Über das Setup-Programm wird auch die Bildschirmdarstellung und die Taktgeschwindigkeit gewählt. Der Euro PC beherrscht die Grafik-Modi Hercules (monochrom) und CGA (4 aus 16 Farben). Auf den EGA-Modus hat Schneider leider verzichtet. Drei verschiedene Taktgeschwindigkeiten stehen zur Auswahl: 4,77, 7,15 oder 9,56 MHz. Nach unserem Geschwindigkeitstest ist der Euro PC rund 2,2mal schneller als ein Original-IBM-PC. Die Umschaltung auf 4,77 MHz kann bei einigen älteren Programmen notwendig sein, die nur mit der Geschwindigkeit des Original-IBM-PC funktionieren. Die Geschwindigkeit läßt sich durch eine Tastenkombination verändern, während ein Programm läuft. Man kann zwar auch das Setup-Programm jederzeit aufrufen, doch das birgt zwei Nachteile. Erstens löst es nach dem Ändern der Taktgeschwindigkeit einen Reset aus und zweitens löscht es zumindest den Bildschirm, wenn man es verläßt.
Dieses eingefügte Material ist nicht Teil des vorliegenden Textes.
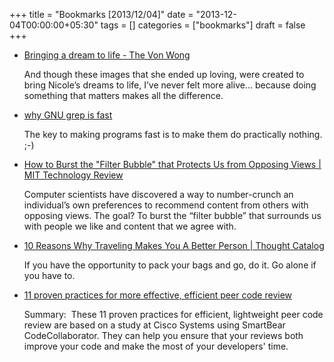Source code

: +++
title = "Bookmarks [2013/12/04]"
date = "2013-12-04T00:00:00+05:30"
tags = []
categories = ["bookmarks"]
draft = false
+++

-   [Bringing a dream to life - The Von Wong](http://www.vonwong.com/blog/bringing-a-dream-to-life/)

    And though these images that she ended up loving, were created to
    bring Nicole’s dreams to life, I’ve never felt more alive… because
    doing something that matters makes all the difference.

-   [why GNU grep is fast](http://lists.freebsd.org/pipermail/freebsd-current/2010-August/019310.html)

    The key to making programs fast is to make them do practically
    nothing. ;-)

-   [How to Burst the "Filter Bubble" that Protects Us from Opposing Views | MIT Technology Review](http://www.technologyreview.com/view/522111/how-to-burst-the-filter-bubble-that-protects-us-from-opposing-views/)

    Computer scientists have discovered a way to number-crunch an
    individual’s own preferences to recommend content from others with
    opposing views. The goal? To burst the “filter bubble” that
    surrounds us with people we like and content that we agree with.

-   [10 Reasons Why Traveling Makes You A Better Person | Thought Catalog](http://thoughtcatalog.com/scott-percelay/2013/10/10-reasons-why-traveling-makes-you-a-better-person/)

    If you have the opportunity to pack your bags and go, do it. Go
    alone if you have to.

-   [11 proven practices for more effective, efficient peer code review](http://www.ibm.com/developerworks/rational/library/11-proven-practices-for-peer-review/)

    Summary:  These 11 proven practices for efficient, lightweight peer
    code review are based on a study at Cisco Systems using SmartBear
    CodeCollaborator. They can help you ensure that your reviews both
    improve your code and make the most of your developers' time.

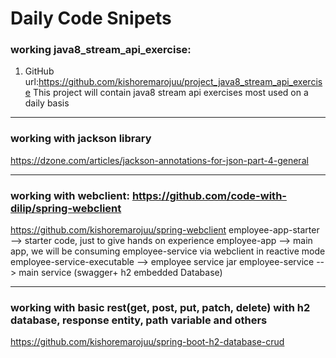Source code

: # Daily Code Snipets

### working java8_stream_api_exercise:
1. GitHub url:https://github.com/kishoremarojuu/project_java8_stream_api_exercise
This project will contain java8 stream api exercises most used on a daily basis
 ------------------------------------------------------------------------------------------------------------------------
### working with jackson library
https://dzone.com/articles/jackson-annotations-for-json-part-4-general 

-----------------------------------------------------------------------------------------------------------------------
### working with webclient: https://github.com/code-with-dilip/spring-webclient
https://github.com/kishoremarojuu/spring-webclient 
employee-app-starter  --> starter code, just to give hands on experience
employee-app --> main app, we will be consuming employee-service via webclient in reactive mode
employee-service-executable --> employee service jar 
employee-service --> main service (swagger+ h2 embedded Database)

-----------------------------------------------------------------------------------------------------------------------
### working with basic rest(get, post, put, patch, delete) with h2 database, response entity, path variable and others 
https://github.com/kishoremarojuu/spring-boot-h2-database-crud

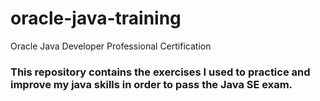 # oracle-java-training
Oracle Java Developer Professional Certification

### This repository contains the exercises I used to practice and improve my java skills in order to pass the Java SE exam. 
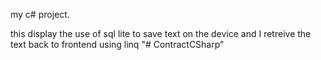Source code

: my c# project.

this display the use of sql lite to save text on the device and I retreive the text back to frontend using linq
"# ContractCSharp" 
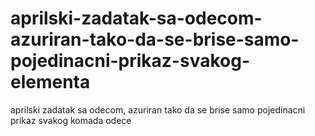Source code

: # aprilski-zadatak-sa-odecom-azuriran-tako-da-se-brise-samo-pojedinacni-prikaz-svakog-elementa
aprilski zadatak sa odecom, azuriran tako da se brise samo pojedinacni prikaz svakog komada odece
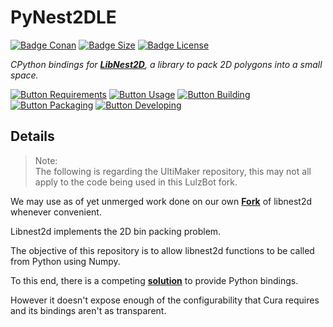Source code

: # PyNest2DLE

[![Badge Conan]][Conan]
[![Badge Size]][Size]
[![Badge License]][License]

*CPython bindings for **[LibNest2D]**, a library
to pack 2D polygons into a small space.*

[![Button Requirements]][Requirements]
[![Button Usage]][Usage]
[![Button Building]][Building]
[![Button Packaging]][Packaging]
[![Button Developing]][Developing]

## Details

> Note:  
> The following is regarding the UltiMaker repository, this may not all apply to the code being used in this LulzBot fork.

We may use as of yet unmerged work done on our own **[Fork]** of libnest2d whenever convenient.

Libnest2d implements the 2D bin packing problem.

The objective of this repository is to allow libnest2d functions to be called from Python using Numpy.

To this end, there is a competing **[solution][Nest2D]** to provide Python bindings.

However it doesn't expose enough of the configurability that Cura requires and its bindings aren't as transparent.

<!----------------------------------------------------------------------------->

[LibNest2D]: https://github.com/tamasmeszaros/libnest2d
[Nest2D]: https://github.com/markfink/nest2D
[Conan]: https://github.com/lulzbot3d/pynest2dLE/actions/workflows/conan-package.yml
[Fork]: https://github.com/lulzbot3d/libnest2dLE

[Requirements]: Documentation/System%20Requirements.md
[Developing]: Documentation/Developing.md
[Packaging]: Documentation/Packaging.md
[Building]: Documentation/Building.md
[Usage]: Documentation/Usage.md
[License]: LICENSE
[Size]: https://github.com/lulzbot3d/pynest2dLE

<!---------------------------------[ Badges ]---------------------------------->

[Badge License]: https://img.shields.io/badge/License-LGPL3-336887.svg?style=for-the-badge&labelColor=458cb5&logoColor=white&logo=GNU
[Badge Conan]: https://img.shields.io/github/workflow/status/lulzbot3d/pynest2dLE/conan-package?style=for-the-badge&logoColor=white&labelColor=6185aa&color=4c6987&logo=Conan&label=Conan%20Package
[Badge Size]: https://img.shields.io/github/repo-size/lulzbot3d/pynest2dLE?style=for-the-badge&logoColor=white&labelColor=629944&color=446a30&logo=GoogleAnalytics

<!---------------------------------[ Buttons ]--------------------------------->

[Button Requirements]: https://img.shields.io/badge/System_Requirements-c34360?style=for-the-badge&logoColor=white&logo=BookStack
[Button Developing]: https://img.shields.io/badge/Developing-715a97?style=for-the-badge&logoColor=white&logo=VisualStudioCode
[Button Packaging]: https://img.shields.io/badge/Packaging-db5e8a?style=for-the-badge&logoColor=white&logo=GitLFS
[Button Building]: https://img.shields.io/badge/Building-458cb5?style=for-the-badge&logoColor=white&logo=CurseForge
[Button Usage]: https://img.shields.io/badge/Usage-629944?style=for-the-badge&logoColor=white&logo=GitBook

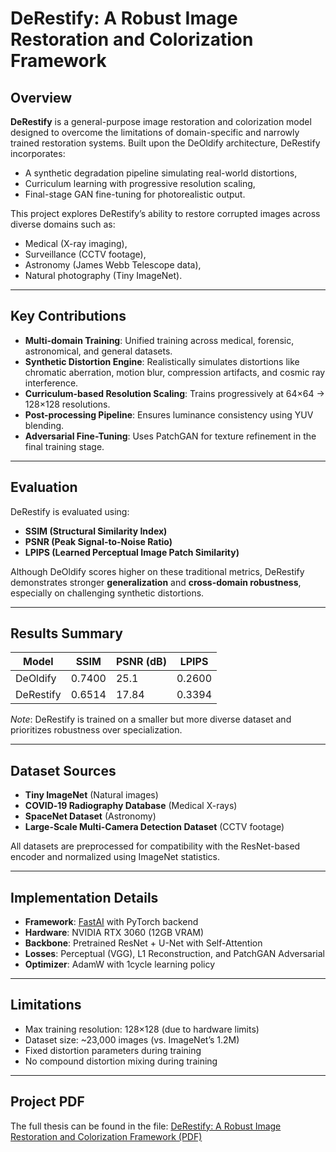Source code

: # DeRestify: A Robust Image Restoration and Colorization Framework

## Overview

**DeRestify** is a general-purpose image restoration and colorization model designed to overcome the limitations of domain-specific and narrowly trained restoration systems. Built upon the DeOldify architecture, DeRestify incorporates:
- A synthetic degradation pipeline simulating real-world distortions,
- Curriculum learning with progressive resolution scaling,
- Final-stage GAN fine-tuning for photorealistic output.

This project explores DeRestify’s ability to restore corrupted images across diverse domains such as:
- Medical (X-ray imaging),
- Surveillance (CCTV footage),
- Astronomy (James Webb Telescope data),
- Natural photography (Tiny ImageNet).

---

## Key Contributions

- **Multi-domain Training**: Unified training across medical, forensic, astronomical, and general datasets.
- **Synthetic Distortion Engine**: Realistically simulates distortions like chromatic aberration, motion blur, compression artifacts, and cosmic ray interference.
- **Curriculum-based Resolution Scaling**: Trains progressively at 64×64 → 128×128 resolutions.
- **Post-processing Pipeline**: Ensures luminance consistency using YUV blending.
- **Adversarial Fine-Tuning**: Uses PatchGAN for texture refinement in the final training stage.

---

## Evaluation

DeRestify is evaluated using:
- **SSIM (Structural Similarity Index)**
- **PSNR (Peak Signal-to-Noise Ratio)**
- **LPIPS (Learned Perceptual Image Patch Similarity)**

Although DeOldify scores higher on these traditional metrics, DeRestify demonstrates stronger **generalization** and **cross-domain robustness**, especially on challenging synthetic distortions.

---

## Results Summary

| Model       | SSIM   | PSNR (dB) | LPIPS  |
|-------------|--------|-----------|--------|
| DeOldify    | 0.7400 | 25.1      | 0.2600 |
| DeRestify   | 0.6514 | 17.84     | 0.3394 |

*Note*: DeRestify is trained on a smaller but more diverse dataset and prioritizes robustness over specialization.

---

## Dataset Sources

- **Tiny ImageNet** (Natural images)
- **COVID‑19 Radiography Database** (Medical X-rays)
- **SpaceNet Dataset** (Astronomy)
- **Large-Scale Multi-Camera Detection Dataset** (CCTV footage)

All datasets are preprocessed for compatibility with the ResNet-based encoder and normalized using ImageNet statistics.

---

## Implementation Details

- **Framework**: [FastAI](https://www.fast.ai/) with PyTorch backend  
- **Hardware**: NVIDIA RTX 3060 (12GB VRAM)  
- **Backbone**: Pretrained ResNet + U-Net with Self-Attention  
- **Losses**: Perceptual (VGG), L1 Reconstruction, and PatchGAN Adversarial  
- **Optimizer**: AdamW with 1cycle learning policy

---

## Limitations

- Max training resolution: 128×128 (due to hardware limits)
- Dataset size: ~23,000 images (vs. ImageNet’s 1.2M)
- Fixed distortion parameters during training
- No compound distortion mixing during training

---

## Project PDF

The full thesis can be found in the file: [DeRestify: A Robust Image Restoration and Colorization Framework (PDF)](./Masters_Thesis.pdf)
Diese Nachteile wiegen nicht schwer, da man das Setup-Programm nur selten braucht. Es dient vor allem dazu, die Grundeinstellung festzulegen, die man nach dem Einschalten des Computers möchte. Alle Parameter werden dauerhaft gespeichert.

Der Euro PC verfügt über 512 KByte RAM. Das ist zwar nicht das Maximum, es langt aber ohne weiteres. Wer möchte, kann den Euro PC durch seinen Steckplatz mit mehr Speicher ausrüsten.

Die Hardware kann man ohne weiteres, als komplett bezeichnen. Der Euro PC besitzt alles, was man zum täglichen Arbeiten braucht. Wer mit dem Computer-Hobby beginnt, wird den fehlenden EGA-Modus kaum vermissen, zumal die entsprechenden EGA-Monitore noch sehr teuer sind. Sie kosten leicht zwei Drittel des Computers. Schwerer wiegen die fehlenden Steckplätze, da die Zusatzkarten ein fester Bestandteil des PC-Konzepts sind. Wer sich einen Euro PC kauft, muß sich darüber im klaren sein, daß er die meisten Erweiterungen nicht verwenden kann. Die vorhandene Hardware genügt aber, um die meisten Programme zu nutzen.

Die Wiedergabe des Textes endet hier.